My first year of seminary I sat with several other seminarians in the common room of our dorm building and watched a movie titled Saved.  This movie, Saved, is based in an evangelical high school.  The lead character, Mary, and her best friend, Hilary Faye, are the “leaders of the pack” in this school, always joyfully spouting off Biblical passages and pointing fingers at those in their school leading their lives in ways they didn’t think were in line with a godly life.  Well, Mary accidentally gets pregnant, a “mistake” that in the end brings her closer to Christ, brings her into a truly deep and meaningful relationship with Christ.  In this journey she sees the danger of pointing fingers at other people and saying how un-Christian they are.  She also, in this journey, loses her best friend Hilary Faye.  She not only loses this friend, in fact, but this friend starts trying to “save” Mary.  When Hilary Faye fails at “saving” Mary, Hilary Faye turns mean and spiteful.  Suddenly you begin to really see the difference between Hilary Faye’s faith and Mary’s faith.  Hilary Faye’s is based on some kind of idea of a godly life, while Mary’s has become based on an actual relationship with Christ.  At one point in this movie, when Hilary Faye is fighting with Mary, trying to “save” her, Hilary Faye yells at Mary, “You are slipping into the flames of hell!”  Mary responds by saying, “I am filled with the love of Christ!” and turning her back and walking away.  As Mary is walking away, Hilary Faye takes the Bible in hand and throws it at Mary, trying to hit her in the head with it.  It lands on the ground and Mary stoops to pick it up.  Mary holds the Bible out in front of her and says, “This is not a weapon!”

 

 

This is not a weapon.  I wish we had all been so lucky throughout history to know that.  We have a history in this religion of forgetting that the Bible is, in fact, not a weapon.  We have stood behind it to kill hundreds of thousands of people, some of whom were even Christian, in the Crusades.  We have used it to exclude people.  The Ku Klux Klan has thrown it in people’s faces, so sure that what they believe is supported by Biblical text.  People on television, in politics, in churches use it to show that they’re right and others are wrong.  People from both factions in the Episcopal Church are using right now, spewing Biblical passages at one another to prove who is right and who is wrong.  All this time they just seem to have forgotten that the Bible is not a weapon.

 

The writer of 1 Timothy is writing to a community being persecuted by the government.  The writer begins by showing the universality of the Christian faith: that the Christian faith is for all, even for kings and all who are in high positions.  The writer urges this community to, in the midst of this persecution, make supplications, prayers, intercessions, and thanksgivings for everyone.  This is followed by a “creed for life”: the fundamental basis of all intercessory prayer is that there is one God.  We bring to God our concern for others because he is our common Father.  To his plea for unceasing, universal prayer the author adds a direction regarding the spiritual conditions for effective prayer.  “I desire, then, that in every place the men should pray, lifting up holy hands without anger or argument.”  Both in the Old Testament and in the New Testament emphasis is laid upon the right heart as essential to the prayer, as essential to relationship with God.

 

The author’s plea, then, is for this community, for us, here and now, to pray for all people, to pray for one another, and to do so without anger or argument.  In order for us to truly pray, in order for us to truly be in right relationship with Christ, we must do so without anger or argument with one another.

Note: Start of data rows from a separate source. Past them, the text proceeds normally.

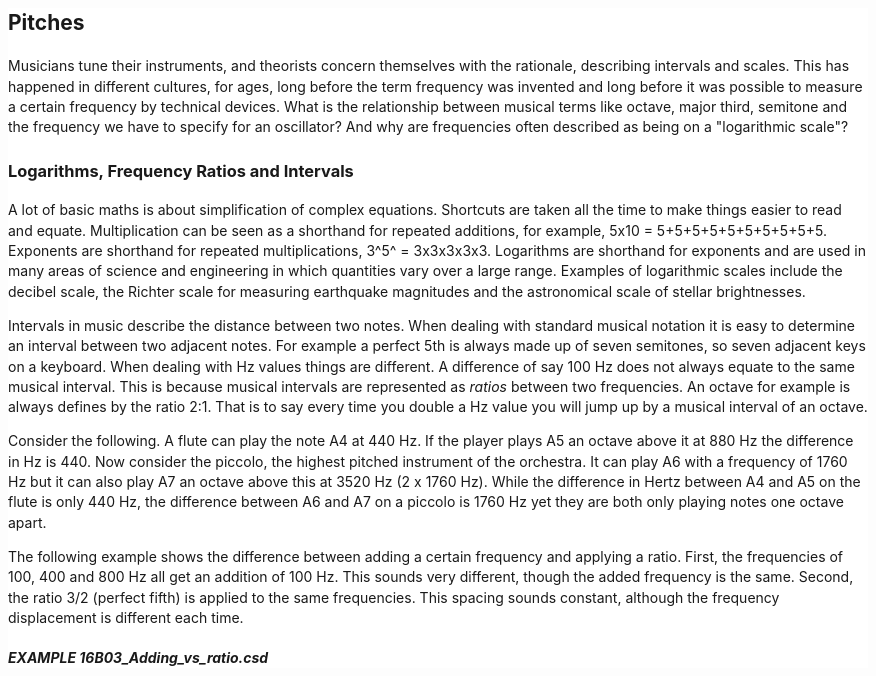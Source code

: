 ## Pitches

Musicians tune their instruments, and theorists concern themselves with the rationale,
describing intervals and scales. This has happened in different cultures, for ages,
long before the term frequency was invented and long before it was possible to
measure a certain frequency by technical devices.
What is the relationship between musical terms like octave, major third,
semitone and the frequency we have to specify for an oscillator?
And why are frequencies often described as being on a "logarithmic scale"?

### Logarithms, Frequency Ratios and Intervals

A lot of basic maths is about simplification of complex equations.
Shortcuts are taken all the time to make things easier to read and
equate. Multiplication can be seen as a shorthand for repeated
additions, for example, 5x10 = 5+5+5+5+5+5+5+5+5+5. Exponents are
shorthand for repeated multiplications, 3^5^ = 3x3x3x3x3. Logarithms are
shorthand for exponents and are used in many areas of science and
engineering in which quantities vary over a large range. Examples of
logarithmic scales include the decibel scale, the Richter scale for
measuring earthquake magnitudes and the astronomical scale of stellar
brightnesses.

Intervals in music describe the distance between two notes. When dealing
with standard musical notation it is easy to determine an interval
between two adjacent notes. For example a perfect 5th is always made up
of seven semitones, so seven adjacent keys on a keyboard.
When dealing with Hz values things are different.
A difference of say 100 Hz does not always equate to the same musical interval.
This is because musical intervals are
represented as _ratios_ between two frequencies.
An octave for example is always defines by the ratio 2:1.
That is to say every time you double a Hz value you will jump up by a musical interval of an octave.

Consider the following. A flute can play the note A4 at 440 Hz. If the
player plays A5 an octave above it at 880 Hz the difference in Hz
is 440. Now consider the piccolo, the highest pitched instrument of the
orchestra. It can play A6 with a frequency of 1760 Hz
but it can also play A7 an octave above this at 3520 Hz (2 x 1760 Hz).
While the difference in Hertz between A4 and A5 on the flute is only 440 Hz,
the difference between A6 and A7 on a piccolo is 1760 Hz yet they are
both only playing notes one octave apart.

The following example shows the difference between adding a certain
frequency and applying a ratio. First, the frequencies of 100, 400 and
800 Hz all get an addition of 100 Hz. This sounds very different, though
the added frequency is the same. Second, the ratio 3/2 (perfect fifth)
is applied to the same frequencies. This spacing sounds constant,
although the frequency displacement is different each time.

#### **_EXAMPLE 16B03_Adding_vs_ratio.csd_**
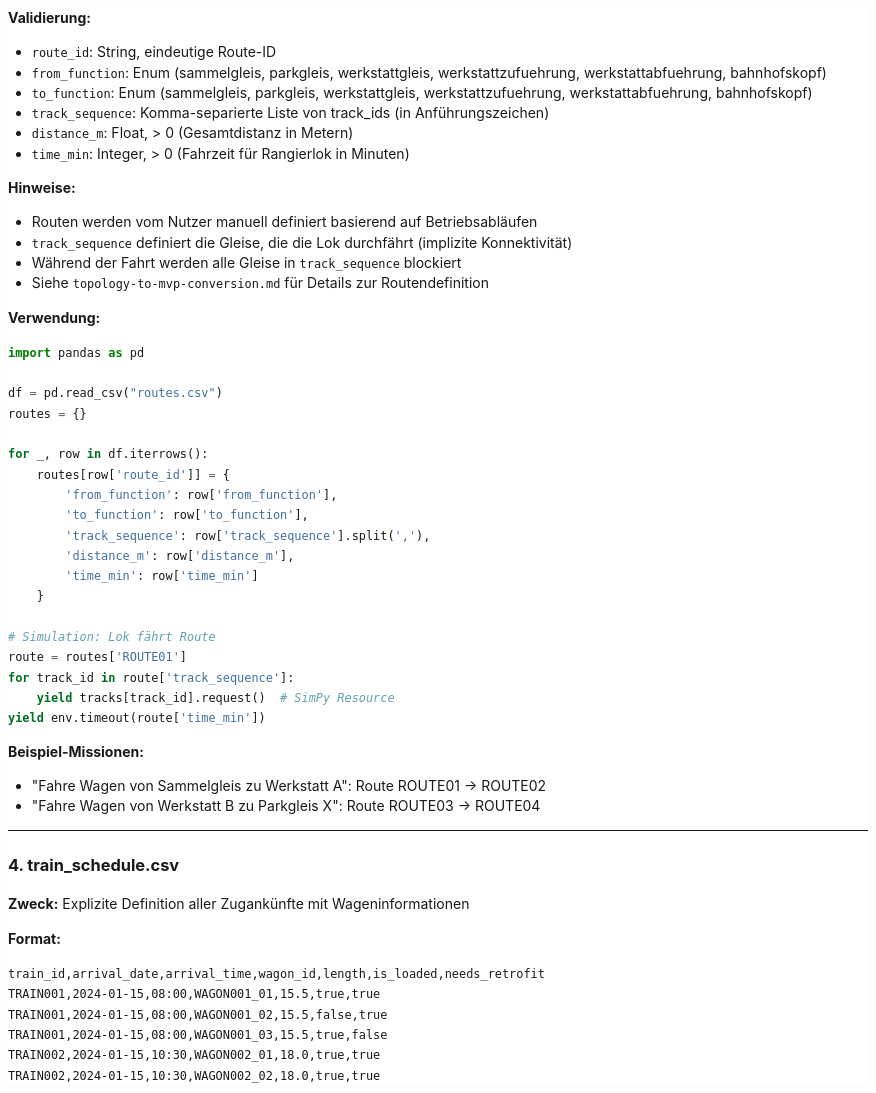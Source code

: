 **Validierung:**
- `route_id`: String, eindeutige Route-ID
- `from_function`: Enum (sammelgleis, parkgleis, werkstattgleis, werkstattzufuehrung, werkstattabfuehrung, bahnhofskopf)
- `to_function`: Enum (sammelgleis, parkgleis, werkstattgleis, werkstattzufuehrung, werkstattabfuehrung, bahnhofskopf)
- `track_sequence`: Komma-separierte Liste von track_ids (in Anführungszeichen)
- `distance_m`: Float, > 0 (Gesamtdistanz in Metern)
- `time_min`: Integer, > 0 (Fahrzeit für Rangierlok in Minuten)

**Hinweise:**
- Routen werden vom Nutzer manuell definiert basierend auf Betriebsabläufen
- `track_sequence` definiert die Gleise, die die Lok durchfährt (implizite Konnektivität)
- Während der Fahrt werden alle Gleise in `track_sequence` blockiert
- Siehe `topology-to-mvp-conversion.md` für Details zur Routendefinition

**Verwendung:**
```python
import pandas as pd

df = pd.read_csv("routes.csv")
routes = {}

for _, row in df.iterrows():
    routes[row['route_id']] = {
        'from_function': row['from_function'],
        'to_function': row['to_function'],
        'track_sequence': row['track_sequence'].split(','),
        'distance_m': row['distance_m'],
        'time_min': row['time_min']
    }

# Simulation: Lok fährt Route
route = routes['ROUTE01']
for track_id in route['track_sequence']:
    yield tracks[track_id].request()  # SimPy Resource
yield env.timeout(route['time_min'])
```

**Beispiel-Missionen:**
- "Fahre Wagen von Sammelgleis zu Werkstatt A": Route ROUTE01 → ROUTE02
- "Fahre Wagen von Werkstatt B zu Parkgleis X": Route ROUTE03 → ROUTE04

---

### 4. train_schedule.csv

**Zweck:** Explizite Definition aller Zugankünfte mit Wageninformationen

**Format:**
```csv
train_id,arrival_date,arrival_time,wagon_id,length,is_loaded,needs_retrofit
TRAIN001,2024-01-15,08:00,WAGON001_01,15.5,true,true
TRAIN001,2024-01-15,08:00,WAGON001_02,15.5,false,true
TRAIN001,2024-01-15,08:00,WAGON001_03,15.5,true,false
TRAIN002,2024-01-15,10:30,WAGON002_01,18.0,true,true
TRAIN002,2024-01-15,10:30,WAGON002_02,18.0,true,true
```
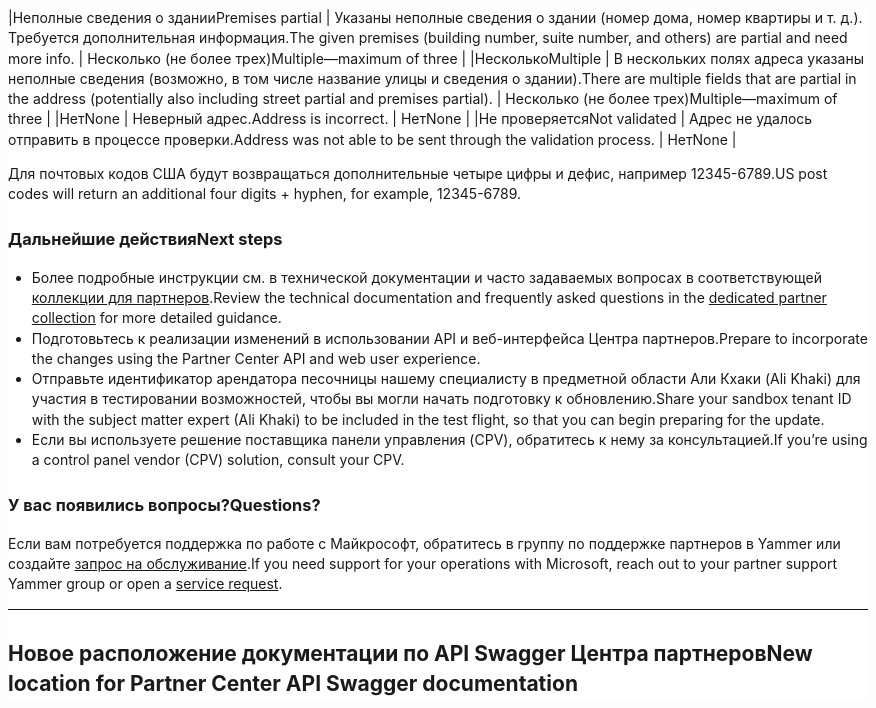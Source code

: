 |<span data-ttu-id="d544b-137">Неполные сведения о здании</span><span class="sxs-lookup"><span data-stu-id="d544b-137">Premises partial</span></span> | <span data-ttu-id="d544b-138">Указаны неполные сведения о здании (номер дома, номер квартиры и т. д.). Требуется дополнительная информация.</span><span class="sxs-lookup"><span data-stu-id="d544b-138">The given premises (building number, suite number, and others) are partial and need more info.</span></span> | <span data-ttu-id="d544b-139">Несколько (не более трех)</span><span class="sxs-lookup"><span data-stu-id="d544b-139">Multiple—maximum of three</span></span> |
|<span data-ttu-id="d544b-140">Несколько</span><span class="sxs-lookup"><span data-stu-id="d544b-140">Multiple</span></span> | <span data-ttu-id="d544b-141">В нескольких полях адреса указаны неполные сведения (возможно, в том числе название улицы и сведения о здании).</span><span class="sxs-lookup"><span data-stu-id="d544b-141">There are multiple fields that are partial in the address (potentially also including street partial and premises partial).</span></span> | <span data-ttu-id="d544b-142">Несколько (не более трех)</span><span class="sxs-lookup"><span data-stu-id="d544b-142">Multiple—maximum of three</span></span> |
|<span data-ttu-id="d544b-143">Нет</span><span class="sxs-lookup"><span data-stu-id="d544b-143">None</span></span> | <span data-ttu-id="d544b-144">Неверный адрес.</span><span class="sxs-lookup"><span data-stu-id="d544b-144">Address is incorrect.</span></span> | <span data-ttu-id="d544b-145">Нет</span><span class="sxs-lookup"><span data-stu-id="d544b-145">None</span></span> |
|<span data-ttu-id="d544b-146">Не проверяется</span><span class="sxs-lookup"><span data-stu-id="d544b-146">Not validated</span></span> | <span data-ttu-id="d544b-147">Адрес не удалось отправить в процессе проверки.</span><span class="sxs-lookup"><span data-stu-id="d544b-147">Address was not able to be sent through the validation process.</span></span> | <span data-ttu-id="d544b-148">Нет</span><span class="sxs-lookup"><span data-stu-id="d544b-148">None</span></span> |

<span data-ttu-id="d544b-149">Для почтовых кодов США будут возвращаться дополнительные четыре цифры и дефис, например 12345-6789.</span><span class="sxs-lookup"><span data-stu-id="d544b-149">US post codes will return an additional four digits + hyphen, for example, 12345-6789.</span></span>

### <a name="next-steps"></a><span data-ttu-id="d544b-150">Дальнейшие действия</span><span class="sxs-lookup"><span data-stu-id="d544b-150">Next steps</span></span>

- <span data-ttu-id="d544b-151">Более подробные инструкции см. в технической документации и часто задаваемых вопросах в соответствующей [коллекции для партнеров](https://partner.microsoft.com/resources/collection/additionalfields-csp-customers-selected-geos#/).</span><span class="sxs-lookup"><span data-stu-id="d544b-151">Review the technical documentation and frequently asked questions in the [dedicated partner collection](https://partner.microsoft.com/resources/collection/additionalfields-csp-customers-selected-geos#/) for more detailed guidance.</span></span>
- <span data-ttu-id="d544b-152">Подготовьтесь к реализации изменений в использовании API и веб-интерфейса Центра партнеров.</span><span class="sxs-lookup"><span data-stu-id="d544b-152">Prepare to incorporate the changes using the Partner Center API and web user experience.</span></span> 
- <span data-ttu-id="d544b-153">Отправьте идентификатор арендатора песочницы нашему специалисту в предметной области Али Кхаки (Ali Khaki) для участия в тестировании возможностей, чтобы вы могли начать подготовку к обновлению.</span><span class="sxs-lookup"><span data-stu-id="d544b-153">Share your sandbox tenant ID with the subject matter expert (Ali Khaki) to be included in the test flight, so that you can begin preparing for the update.</span></span> 
- <span data-ttu-id="d544b-154">Если вы используете решение поставщика панели управления (CPV), обратитесь к нему за консультацией.</span><span class="sxs-lookup"><span data-stu-id="d544b-154">If you’re using a control panel vendor (CPV) solution, consult your CPV.</span></span>

### <a name="questions"></a><span data-ttu-id="d544b-155">У вас появились вопросы?</span><span class="sxs-lookup"><span data-stu-id="d544b-155">Questions?</span></span>

<span data-ttu-id="d544b-156">Если вам потребуется поддержка по работе с Майкрософт, обратитесь в группу по поддержке партнеров в Yammer или создайте [запрос на обслуживание](https://partner.microsoft.com/dashboard/support/servicerequests/create?stage=2&topicid=aa679372-d996-73df-e244-cb28bbbf28e8).</span><span class="sxs-lookup"><span data-stu-id="d544b-156">If you need support for your operations with Microsoft, reach out to your partner support Yammer group or open a [service request](https://partner.microsoft.com/dashboard/support/servicerequests/create?stage=2&topicid=aa679372-d996-73df-e244-cb28bbbf28e8).</span></span>

_______________
## <a name="new-location-for-partner-center-api-swagger-documentation"></a><a name="9"></a><span data-ttu-id="d544b-157">Новое расположение документации по API Swagger Центра партнеров</span><span class="sxs-lookup"><span data-stu-id="d544b-157">New location for Partner Center API Swagger documentation</span></span>
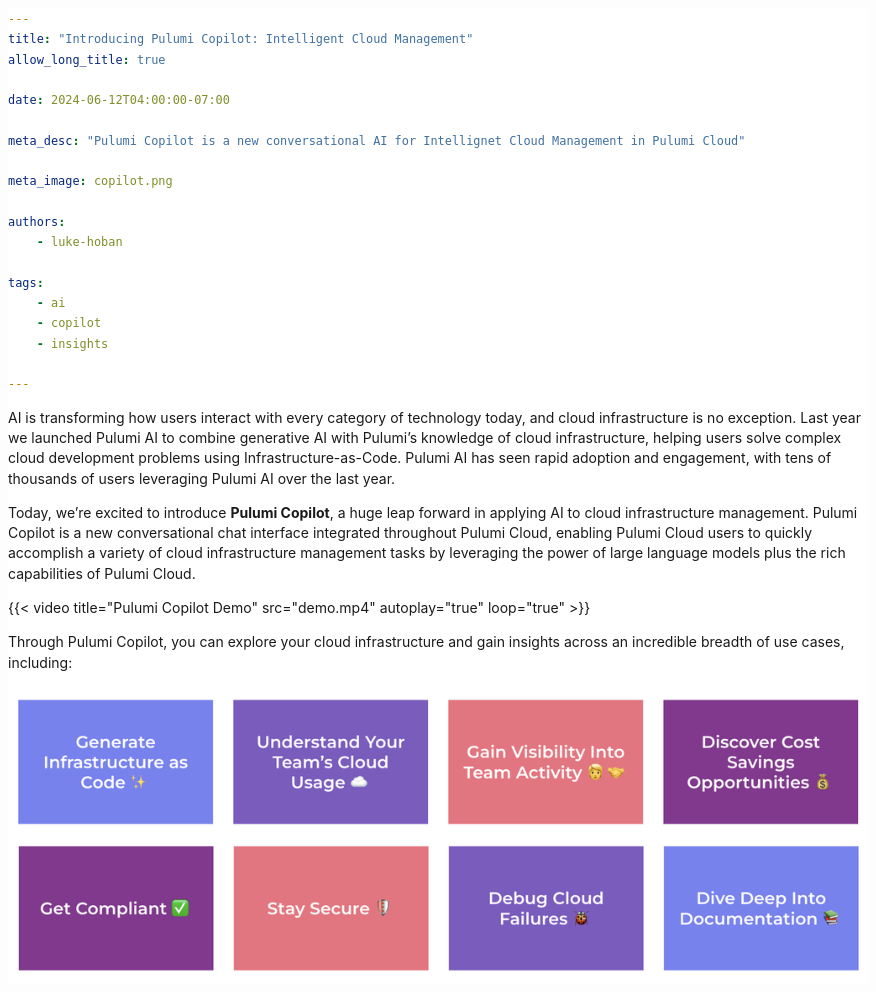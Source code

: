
 ```yaml
---
title: "Introducing Pulumi Copilot: Intelligent Cloud Management"
allow_long_title: true

date: 2024-06-12T04:00:00-07:00

meta_desc: "Pulumi Copilot is a new conversational AI for Intellignet Cloud Management in Pulumi Cloud"

meta_image: copilot.png

authors:
    - luke-hoban

tags:
    - ai
    - copilot
    - insights

---
```


AI is transforming how users interact with every category of technology today, and cloud infrastructure is no exception.  Last year we launched Pulumi AI to combine generative AI with Pulumi’s knowledge of cloud infrastructure, helping users solve complex cloud development problems using Infrastructure-as-Code.  Pulumi AI has seen rapid adoption and engagement, with tens of thousands of users leveraging Pulumi AI over the last year.

Today, we’re excited to introduce __Pulumi Copilot__, a huge leap forward in applying AI to cloud infrastructure management.  Pulumi Copilot is a new conversational chat interface integrated throughout Pulumi Cloud, enabling Pulumi Cloud users to quickly accomplish a variety of cloud infrastructure management tasks by leveraging the power of large language models plus the rich capabilities of Pulumi Cloud.



{{< video title="Pulumi Copilot Demo" src="demo.mp4" autoplay="true" loop="true" >}}

Through Pulumi Copilot, you can explore your cloud infrastructure and gain insights across an incredible breadth of use cases, including:

![Use Cases](./use-cases.png)

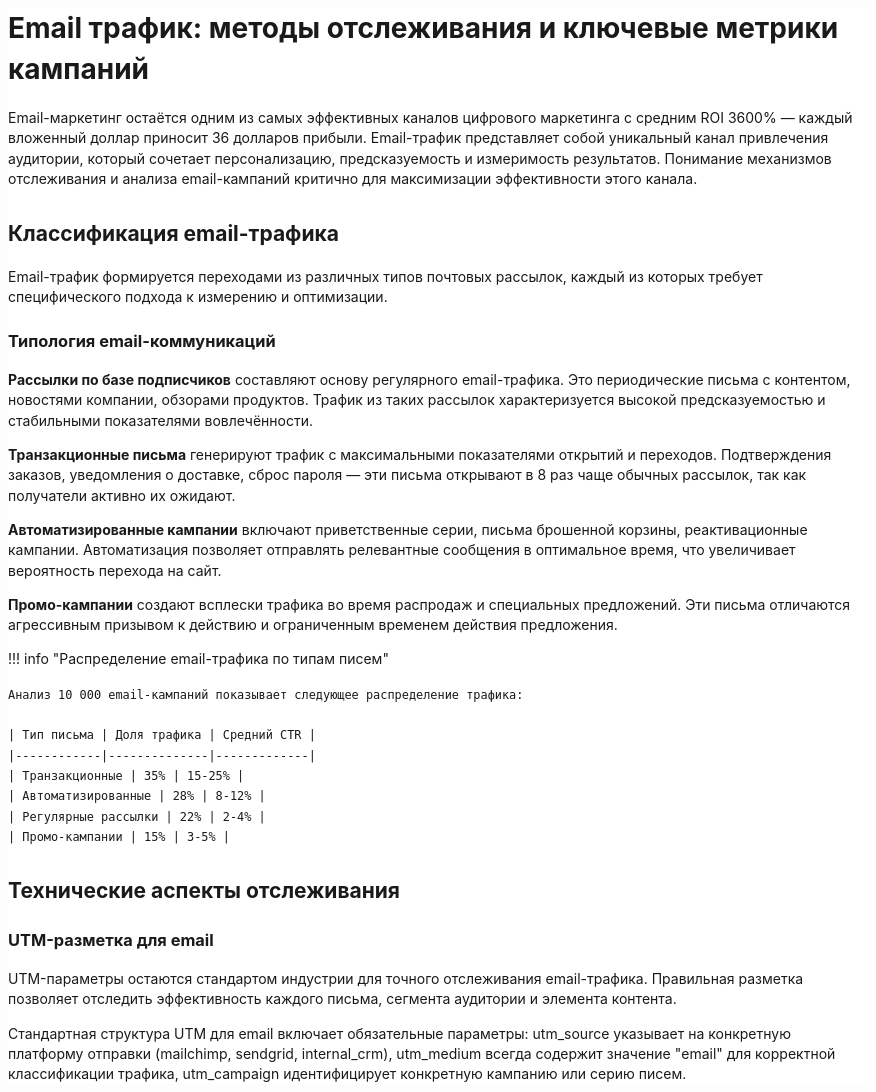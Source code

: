 # Email трафик: методы отслеживания и ключевые метрики кампаний

Email-маркетинг остаётся одним из самых эффективных каналов цифрового маркетинга с средним ROI 3600% — каждый вложенный доллар приносит 36 долларов прибыли. Email-трафик представляет собой уникальный канал привлечения аудитории, который сочетает персонализацию, предсказуемость и измеримость результатов. Понимание механизмов отслеживания и анализа email-кампаний критично для максимизации эффективности этого канала.

## Классификация email-трафика

Email-трафик формируется переходами из различных типов почтовых рассылок, каждый из которых требует специфического подхода к измерению и оптимизации.

### Типология email-коммуникаций

**Рассылки по базе подписчиков** составляют основу регулярного email-трафика. Это периодические письма с контентом, новостями компании, обзорами продуктов. Трафик из таких рассылок характеризуется высокой предсказуемостью и стабильными показателями вовлечённости.

**Транзакционные письма** генерируют трафик с максимальными показателями открытий и переходов. Подтверждения заказов, уведомления о доставке, сброс пароля — эти письма открывают в 8 раз чаще обычных рассылок, так как получатели активно их ожидают.

**Автоматизированные кампании** включают приветственные серии, письма брошенной корзины, реактивационные кампании. Автоматизация позволяет отправлять релевантные сообщения в оптимальное время, что увеличивает вероятность перехода на сайт.

**Промо-кампании** создают всплески трафика во время распродаж и специальных предложений. Эти письма отличаются агрессивным призывом к действию и ограниченным временем действия предложения.

!!! info "Распределение email-трафика по типам писем"

    Анализ 10 000 email-кампаний показывает следующее распределение трафика:
    
    | Тип письма | Доля трафика | Средний CTR |
    |------------|--------------|-------------|
    | Транзакционные | 35% | 15-25% |
    | Автоматизированные | 28% | 8-12% |
    | Регулярные рассылки | 22% | 2-4% |
    | Промо-кампании | 15% | 3-5% |

## Технические аспекты отслеживания

### UTM-разметка для email

UTM-параметры остаются стандартом индустрии для точного отслеживания email-трафика. Правильная разметка позволяет отследить эффективность каждого письма, сегмента аудитории и элемента контента.

Стандартная структура UTM для email включает обязательные параметры: utm_source указывает на конкретную платформу отправки (mailchimp, sendgrid, internal_crm), utm_medium всегда содержит значение "email" для корректной классификации трафика, utm_campaign идентифицирует конкретную кампанию или серию писем.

We must do so, as Mary in Saved says, “filled with the love of Christ.”  We are, in fact, called to love one another just as Christ loves us.  In John chapter 13 Jesus says, “…love one another.  Just as I have loved you, you also should love one another.”  Love one another just as Jesus has loved us.  Pray for one another and love one another, without argument and without anger.

 

This passage brings to mind the parish, St. Luke’s, which raised me up to send me to seminary.  It’s the only Episcopal Church in Boone, North Carolina, where I finished my last two years of college.  St. Luke’s has three Sunday morning services: an early Rite I no music service; this was followed by a family service with a family choir, piano, and band; the last was a traditional Rite II service with an adult choir.  When I arrived, there were two services: early morning Rite I, no music; and later morning traditional Rite II service with the adult choir singing on one side of the church, leading half the hymns, and the family choir singing on the other side of the church, leading the other half of the hymns.  Shortly upon my arrival I overheard some bickering between parishioners, heard news of some very important meetings with the choirs and the priest, and just felt some overall tension.  I distinctly remember a potluck lunch after church one Sunday.  You couldn’t have cut the tension at that picnic with the sharpest knife in the world.  Here’s what happened.  The parish had three services, which worked well because then the family choir and the adult choir got to lead different services.  The two services also had a very different feel to them.  One, the family service, was more contemporary and laid back, with praise music.  The other, the traditional service, was more traditional, very liturgical, with music from the hymnal we have in these very pews here at Trinity Parish.  The priest who was there when I arrived had come to the parish and almost immediately combined the family and traditional services.  This caused a lot of fighting between the choirs, and within the parish as a whole.  There were many people who came to the family service because they felt more comfortable there, and vice versa with the traditional service.  There was so much fighting that the priest resigned and the diocese had to step in to stop the fighting and help the parish heal.  Let us fast forward to June, when I went back to this parish to preach.  They have a new priest, three Sunday morning services, and they all get along.  Now when they do combined services or combined events, like a parish potluck, most people take part.  It truly is a loving parish.  When I told my husband Greg, who has visited this parish with me, this story, he couldn’t believe it.  The parish, he says, seems so healthy and full of love. 

 

They finally realized that they were fighting over nonsense stuff, really.  They finally realized that in this spirit of anger and arguing, they had lost the spirit of God.  Even though they were “praying” together every Sunday, their hearts and minds were so overcome with anger that they could not truly pray, for themselves or for one another.

 

I think about this a lot when I see people pointing their fingers at one another.  “I’m a better Christian than that person.”  “She’s a sinner.”  “He doesn’t know his Bible.”  “Their lifestyle is ungodly.  Don’t they know they’re slipping into the flames of hell?”  “Our church is better than their church.”

 

I am so overcome with grief when I hear I hear Christian people arguing with one another, using the Bible, or the church, as a weapon.  This religion, this church, has survived for centuries despite the arguing and finger pointing.  But we are slowly losing members across denominations.  People feel this spirit of anger.  They hear the arguing.  All it does is turn people away.  They see the hypocrisy between the way Christ calls us to love and the way in which we lose sight of that love, for Christ and for one another, in our arguments with one another.

 

But there is good news yet.  We can change this, one parish at a time.  We can change this.  We can decide to stop pointing our fingers at one another, decided to stop living out of a spirit of anger and argument, with one another, within our own families, within our communities.  People will know us by our faith.  People will know us by the spirit of love we offer to one another in this church, in our families, in our communities.  People will know us by the loving prayers we offer to God for one another, prayers offered in the true spirit of Christ’s love.